In this review, we will be explaining a thing or two about this legendary amp model and a few of its different variants that came out over the decades.
First off, since it was originally made so long ago, the JTM45 has some pretty simple features. The total power of this amp head is 45 watts, although there are different versions with different wattage.
The newer model like the JTM45 2245, which was introduced in 1989 and is made to this day, features 30 watts.
Interestingly enough, the amp was made after legendary Fender’s Bassman. So the earliest versions of the Marshall JTM45 used 6L6 tubes in the power section or even the US 5881 tubes.
During the later years, these amps implemented KT66, KT88, and the classic EL34 after which Marshall amps are now known for.
The preamp section had the classic ECC83 valves, and some of them had the 12AX7 variants. The currently produced 2245 versions bear two 5881 tubes in the power section, three ECC83s in the preamp, and one GZ34 rectifier tube.
As far as the controls go, they have always been straightforward. And even the newer versions still have some of those intentionally vintage things to offer. The amp has two channels, each with high and low gain inputs.
Then we have the presence knob, as well as the 3-band EQ with bass, mid, and treble. Then we have two knobs labeled as “high treble” and “normal.” This “high treble” controls the first channel and the “normal” controls the second channel.
The controls and some of these basic features remained the same over the years with the releases of the new models.
On the back end, we can find the two standard 1/4-inch outputs for speaker cabinets. There is also a selectable load switch that allows you to choose between 16, 8, and 4 ohms.
Being vintage-oriented, even the present-day versions do not come with any kind of effects of effect loops.
The initial versions of the Marshall JTM45 differed in design from the classic Marshalls we know of. They had the gold plexiglass front panels, with “Marshall” written in block letters.
It was only after 1965 that they introduced the Marshall logo as we know it today ñ the white plastic one in cursive.
But the overall looks changed as well and we got the well-known easily recognizable Marshall amp heads. The original ones had the so-called “offset” control panel, which was located in the bottom right corner.
The versions from 1965 and onwards had the classic golden plate located in the low middle part of the front face. It’s the same design we see on many other Marshall amp heads as well.
All that we can say – really vintage and really British. Even the newer versions manage to capture that classic old sound conceived back in the early 1960s.
However, if you do get your hands on one of those oldest models, like the aforementioned “offset” ones, you’ll be in for a treat. With volume control pushed over its limits, you can get some surprisingly great distorted tones with some fuzziness on top.
Of course, these amps came, and still come, without any reverbs or other effects on it. It’s the pure sweet organic distortion that comes out of it. Even the clean tones get some sparkle on it without “spilling” all over the place.
The bright “treble” channel does this perfectly.
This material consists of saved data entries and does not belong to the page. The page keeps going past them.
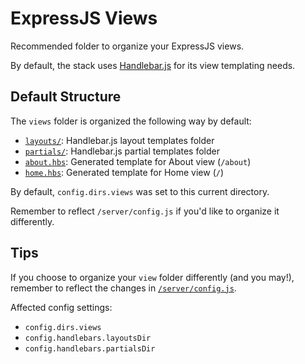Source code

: # ExpressJS Views

Recommended folder to organize your ExpressJS views.

By default, the stack uses [Handlebar.js](https://github.com/wycats/handlebars.js/) for its view templating needs.

## Default Structure

The ```views``` folder is organized the following way by default:

* [```layouts/```](layouts/): Handlebar.js layout templates folder
* [```partials/```](partials/): Handlebar.js partial templates folder
* [```about.hbs```](about.hbs): Generated template for About view (```/about```)
* [```home.hbs```](home.hbs): Generated template for Home view (```/```)


By default, ```config.dirs.views``` was set to this current directory.

Remember to reflect ```/server/config.js``` if you'd like to organize it differently.

## Tips
If you choose to organize your ```view``` folder differently (and you may!), 
remember to reflect the changes in [```/server/config.js```](../config.js).

Affected config settings:

* ```config.dirs.views```
* ```config.handlebars.layoutsDir```
* ```config.handlebars.partialsDir```

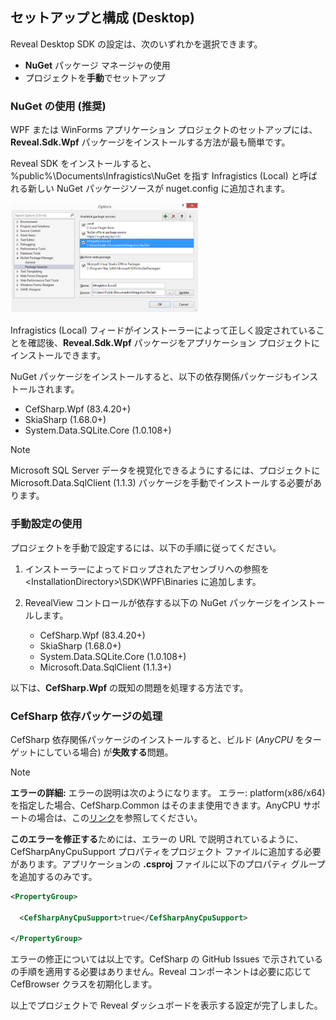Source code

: ## セットアップと構成 (Desktop)

Reveal Desktop SDK の設定は、次のいずれかを選択できます。

  - **NuGet** パッケージ マネージャの使用
  - プロジェクトを**手動**でセットアップ

### NuGet の使用 (推奨)

WPF または WinForms アプリケーション プロジェクトのセットアップには、**Reveal.Sdk.Wpf** パッケージをインストールする方法が最も簡単です。

Reveal SDK をインストールすると、%public%\\Documents\\Infragistics\\NuGet を指す
Infragistics (Local) と呼ばれる新しい NuGet パッケージソースが nuget.config に追加されます。

<img src="images/addingNugetPackage_desktop.png" alt="addingNugetPackage\_desktop" width="60%"/>

Infragistics (Local) フィードがインストーラーによって正しく設定されていることを確認後、**Reveal.Sdk.Wpf** パッケージをアプリケーション プロジェクトにインストールできます。

NuGet パッケージをインストールすると、以下の依存関係パッケージもインストールされます。

  - CefSharp.Wpf (83.4.20+)
  - SkiaSharp (1.68.0+)
  - System.Data.SQLite.Core (1.0.108+)

> [!NOTE]
Microsoft SQL Server データを視覚化できるようにするには、プロジェクトに Microsoft.Data.SqlClient (1.1.3) パッケージを手動でインストールする必要があります。

### 手動設定の使用

プロジェクトを手動で設定するには、以下の手順に従ってください。

1.  インストーラーによってドロップされたアセンブリへの参照を \<InstallationDirectory\>\\SDK\\WPF\\Binaries に追加します。

2.  RevealView コントロールが依存する以下の NuGet パッケージをインストールします。
      - CefSharp.Wpf (83.4.20+)
      - SkiaSharp (1.68.0+)
      - System.Data.SQLite.Core (1.0.108+)
      - Microsoft.Data.SqlClient (1.1.3+)

以下は、**CefSharp.Wpf** の既知の問題を処理する方法です。

<a name='cefsharp-fix'></a>
### CefSharp 依存パッケージの処理

CefSharp 依存関係パッケージのインストールすると、ビルド (*AnyCPU* をターゲットにしている場合) が**失敗する**問題。

> [!NOTE]
> **エラーの詳細:** エラーの説明は次のようになります。
エラー: platform(x86/x64)を指定した場合、CefSharp.Common はそのまま使用できます。AnyCPU サポートの場合は、この[リンク](https://github.com/cefsharp/CefSharp/issues/1714)を参照してください。

**このエラーを修正する**ためには、エラーの URL で説明されているように、CefSharpAnyCpuSupport プロパティをプロジェクト ファイルに追加する必要があります。アプリケーションの **.csproj** ファイルに以下のプロパティ グループを追加するのみです。

``` xml
<PropertyGroup>

  <CefSharpAnyCpuSupport>true</CefSharpAnyCpuSupport>

</PropertyGroup>
```

エラーの修正については以上です。CefSharp の GitHub Issues で示されている の手順を適用する必要はありません。Reveal コンポーネントは必要に応じて CefBrowser クラスを初期化します。

以上でプロジェクトで Reveal ダッシュボードを表示する設定が完了しました。
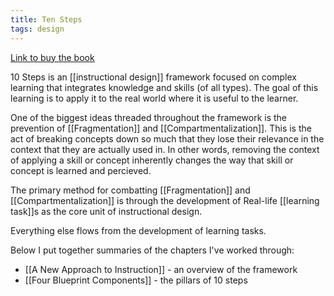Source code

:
 ```yaml
---
title: Ten Steps
tags: design
---
```


[Link to buy the book](https://www.amazon.com/Steps-Complex-Learning-Jeroen-Merri-C3-ABnboer-dp-1138080802/dp/1138080802)


10 Steps is an [[instructional design]] framework focused on complex learning that integrates knowledge and skills (of all types). The goal of this learning is to apply it to the real world where it is useful to the learner.

One of the biggest ideas threaded throughout the framework is the prevention of [[Fragmentation]] and [[Compartmentalization]]. This is the act of breaking concepts down so much that they lose their relevance in the context that they are actually used in. In other words, removing the context of applying a skill or concept inherently changes the way that skill or concept is learned and percieved.

The primary method for combatting [[Fragmentation]] and [[Compartmentalization]] is through the development of Real-life [[learning task]]s as the core unit of instructional design. 

Everything else flows from the development of learning tasks.

Below I put together summaries of the chapters I've worked through:

- [[A New Approach to Instruction]] - an overview of the framework
- [[Four Blueprint Components]] - the pillars of 10 steps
But if you’re playing the guitar with single-coils, you might want to get some of the high ends toned down a bit if you want to avoid those “icepick” ear-piercing tones.
It is probably easier to control with those vintage-styled lowe output humbuckers. This is probably why the Gibson Les Paul plus classic Marshall combo has worked so well over the years.
The moment you play the first notes through it and the moment you hear it’s tone, it becomes pretty apparent that the JTM45 and any of its versions are dedicated exclusively to vintage tone lovers.
While it is true that you’re allowed to experiment and do whatever you feel like doing in music, this amp is not exactly recommended if you want to play anything that’s modern.
It’s dirty, it’s fuzzy, it’s filthy, but all in a good way. As we said, it was designed to copy the legendary Fender Bassman amps, but it features a bit of a different twist.
Then we come to this amp’s price. The new models, which were introduced in 1989 as sort of a re-release of the original JTM45, can be around $2,500 or even more.
However, if you somehow have one of the old versions from the 1960s, then you’re in for a treat. The ones in good condition can reach staggering prices, even somewhere around $10,000 or more.
Well, this comes as no surprise as even Jimi Hendrix used these back in the 1960s. Now, we could argue whether these prices are overblown due to Marshall’s reputation, but one thing remains – their tone is still highly sought after by even the biggest professionals in the guitar world. So there must be something other than just simple hype.